_DATA SUPPLIED_.
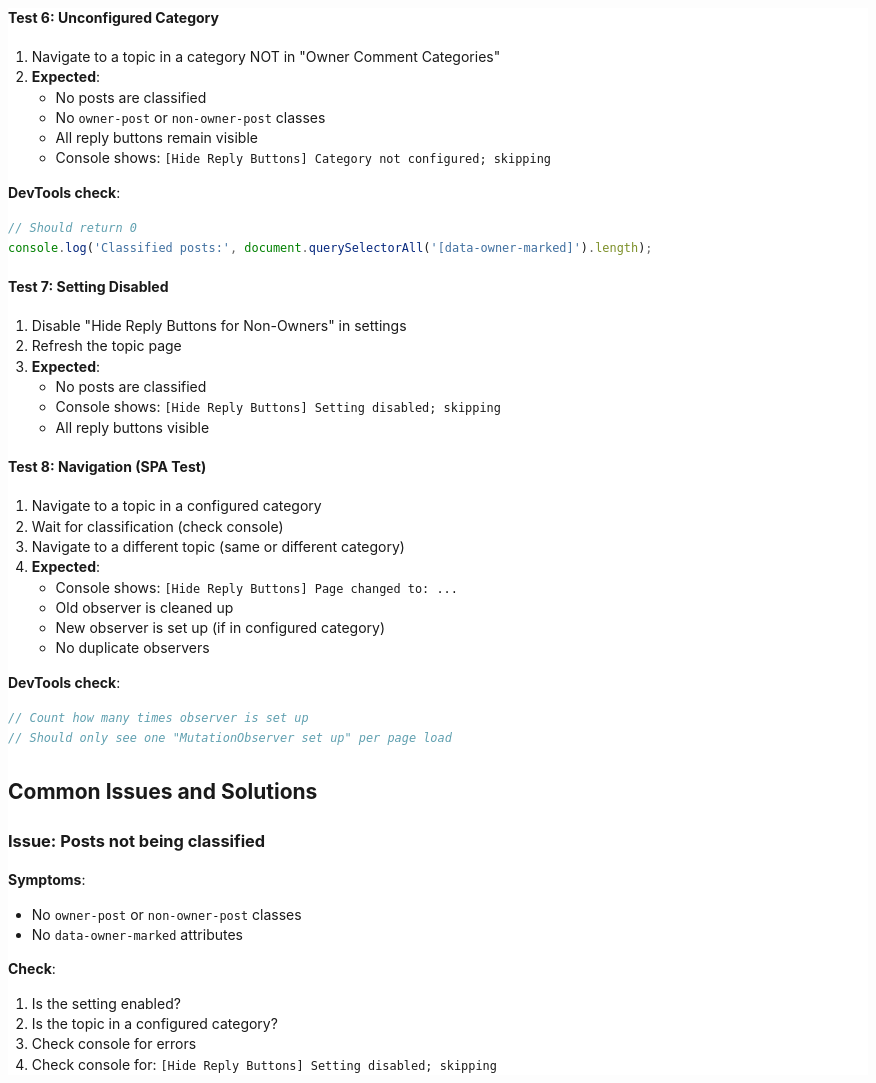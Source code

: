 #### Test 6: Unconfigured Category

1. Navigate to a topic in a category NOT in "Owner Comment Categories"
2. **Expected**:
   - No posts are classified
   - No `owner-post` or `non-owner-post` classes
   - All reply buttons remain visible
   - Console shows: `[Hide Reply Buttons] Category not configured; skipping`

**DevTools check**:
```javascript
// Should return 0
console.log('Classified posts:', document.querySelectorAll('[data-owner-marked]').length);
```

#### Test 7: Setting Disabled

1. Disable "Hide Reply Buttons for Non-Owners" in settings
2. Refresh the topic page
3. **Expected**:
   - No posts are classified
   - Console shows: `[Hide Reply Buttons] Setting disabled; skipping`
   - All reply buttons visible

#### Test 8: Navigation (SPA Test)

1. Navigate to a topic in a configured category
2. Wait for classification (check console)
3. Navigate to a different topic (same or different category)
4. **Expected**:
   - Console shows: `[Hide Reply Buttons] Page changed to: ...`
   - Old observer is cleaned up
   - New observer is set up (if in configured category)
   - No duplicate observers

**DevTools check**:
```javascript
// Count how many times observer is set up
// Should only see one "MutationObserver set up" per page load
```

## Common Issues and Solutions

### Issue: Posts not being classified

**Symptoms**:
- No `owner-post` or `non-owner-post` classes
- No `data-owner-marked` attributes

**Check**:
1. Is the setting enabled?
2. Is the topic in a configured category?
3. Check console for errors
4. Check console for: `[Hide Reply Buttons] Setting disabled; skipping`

* * *

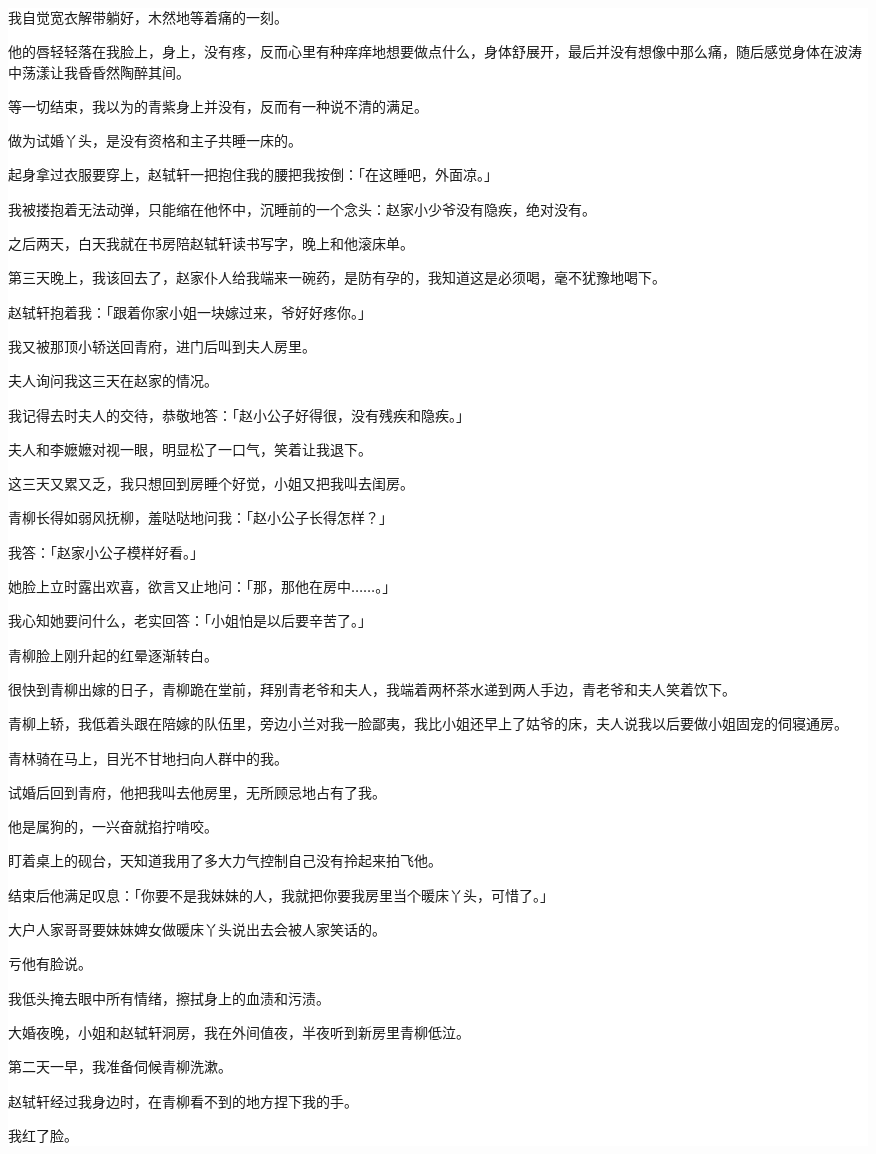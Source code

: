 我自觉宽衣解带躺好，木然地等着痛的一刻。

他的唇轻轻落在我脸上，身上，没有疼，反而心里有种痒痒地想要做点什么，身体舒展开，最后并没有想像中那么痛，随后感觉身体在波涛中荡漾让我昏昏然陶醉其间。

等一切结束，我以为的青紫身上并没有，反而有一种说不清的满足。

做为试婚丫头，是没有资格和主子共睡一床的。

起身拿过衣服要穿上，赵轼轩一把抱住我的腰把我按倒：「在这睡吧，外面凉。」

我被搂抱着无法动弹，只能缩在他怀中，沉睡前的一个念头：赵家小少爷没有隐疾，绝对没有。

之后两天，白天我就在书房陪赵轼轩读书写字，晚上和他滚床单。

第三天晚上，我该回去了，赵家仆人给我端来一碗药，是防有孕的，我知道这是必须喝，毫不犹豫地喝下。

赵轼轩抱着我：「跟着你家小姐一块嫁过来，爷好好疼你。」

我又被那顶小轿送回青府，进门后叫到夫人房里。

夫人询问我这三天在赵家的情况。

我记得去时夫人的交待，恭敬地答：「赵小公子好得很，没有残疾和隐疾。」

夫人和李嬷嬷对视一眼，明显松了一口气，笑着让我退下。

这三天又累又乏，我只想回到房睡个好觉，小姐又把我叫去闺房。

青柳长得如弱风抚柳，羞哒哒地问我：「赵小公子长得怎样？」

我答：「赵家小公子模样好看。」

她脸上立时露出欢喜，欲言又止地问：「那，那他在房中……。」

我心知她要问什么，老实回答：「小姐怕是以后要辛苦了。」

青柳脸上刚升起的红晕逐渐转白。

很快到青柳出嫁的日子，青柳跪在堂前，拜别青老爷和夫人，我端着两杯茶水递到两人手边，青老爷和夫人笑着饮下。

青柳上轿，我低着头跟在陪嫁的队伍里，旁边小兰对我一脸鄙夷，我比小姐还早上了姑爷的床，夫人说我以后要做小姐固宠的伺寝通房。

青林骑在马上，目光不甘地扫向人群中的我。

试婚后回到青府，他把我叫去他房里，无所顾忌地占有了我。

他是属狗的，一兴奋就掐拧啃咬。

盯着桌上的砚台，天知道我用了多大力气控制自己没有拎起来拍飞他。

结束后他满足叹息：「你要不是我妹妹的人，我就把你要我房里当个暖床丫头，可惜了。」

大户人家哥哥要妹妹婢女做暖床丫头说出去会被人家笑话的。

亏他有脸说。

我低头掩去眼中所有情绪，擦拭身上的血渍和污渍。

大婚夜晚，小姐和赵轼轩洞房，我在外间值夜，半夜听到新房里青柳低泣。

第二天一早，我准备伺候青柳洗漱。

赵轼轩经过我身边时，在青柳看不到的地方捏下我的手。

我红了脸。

* * *

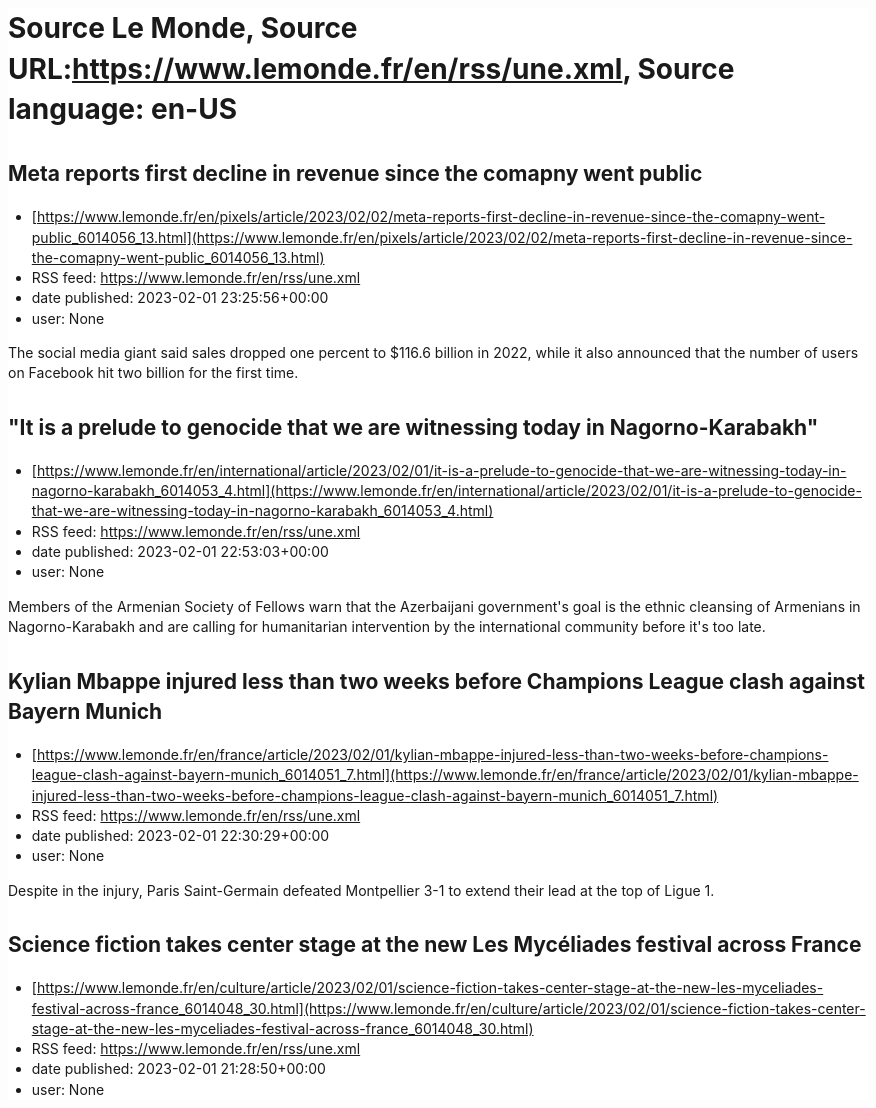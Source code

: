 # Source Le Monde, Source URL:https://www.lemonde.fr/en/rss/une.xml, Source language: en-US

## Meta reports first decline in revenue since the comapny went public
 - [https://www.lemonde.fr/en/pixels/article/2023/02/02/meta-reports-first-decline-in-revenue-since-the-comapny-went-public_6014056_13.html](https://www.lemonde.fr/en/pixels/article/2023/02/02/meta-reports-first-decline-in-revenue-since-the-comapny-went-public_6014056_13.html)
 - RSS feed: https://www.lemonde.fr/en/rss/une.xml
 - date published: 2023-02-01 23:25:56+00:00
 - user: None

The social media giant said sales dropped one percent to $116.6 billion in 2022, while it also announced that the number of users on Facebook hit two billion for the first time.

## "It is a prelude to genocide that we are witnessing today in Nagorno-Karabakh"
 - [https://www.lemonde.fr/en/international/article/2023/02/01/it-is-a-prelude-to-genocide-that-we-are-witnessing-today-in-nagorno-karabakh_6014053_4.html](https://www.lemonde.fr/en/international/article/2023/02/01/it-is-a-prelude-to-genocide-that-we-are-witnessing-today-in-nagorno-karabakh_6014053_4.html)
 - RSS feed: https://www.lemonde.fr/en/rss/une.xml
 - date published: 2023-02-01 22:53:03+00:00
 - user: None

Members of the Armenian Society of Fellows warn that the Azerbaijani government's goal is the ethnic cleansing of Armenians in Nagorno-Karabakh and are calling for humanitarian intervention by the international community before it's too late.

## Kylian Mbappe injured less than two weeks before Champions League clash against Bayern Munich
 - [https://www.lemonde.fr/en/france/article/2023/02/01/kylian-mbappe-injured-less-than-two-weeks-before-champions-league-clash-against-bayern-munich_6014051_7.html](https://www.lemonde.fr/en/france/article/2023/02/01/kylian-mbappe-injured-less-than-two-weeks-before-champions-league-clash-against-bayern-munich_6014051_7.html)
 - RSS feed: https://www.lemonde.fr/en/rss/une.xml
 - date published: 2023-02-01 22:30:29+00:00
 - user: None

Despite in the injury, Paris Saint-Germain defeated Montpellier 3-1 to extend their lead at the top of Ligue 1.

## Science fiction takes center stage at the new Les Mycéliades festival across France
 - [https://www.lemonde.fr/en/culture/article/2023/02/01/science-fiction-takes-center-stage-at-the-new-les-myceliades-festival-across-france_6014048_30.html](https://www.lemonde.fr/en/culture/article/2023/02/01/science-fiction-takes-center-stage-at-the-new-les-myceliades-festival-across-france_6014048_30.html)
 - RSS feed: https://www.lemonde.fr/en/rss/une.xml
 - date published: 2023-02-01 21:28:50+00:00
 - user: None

_WHAT THE TASK ASKS_. Of the lines above, retype only those from the line containing "3. Check console for errors" through the line containing "4. Check console", including both, exactly.

_SOLUTION TO THIS TASK_.
3. Check console for errors
4. Check console for: `[Hide Reply Buttons] Setting disabled; skipping`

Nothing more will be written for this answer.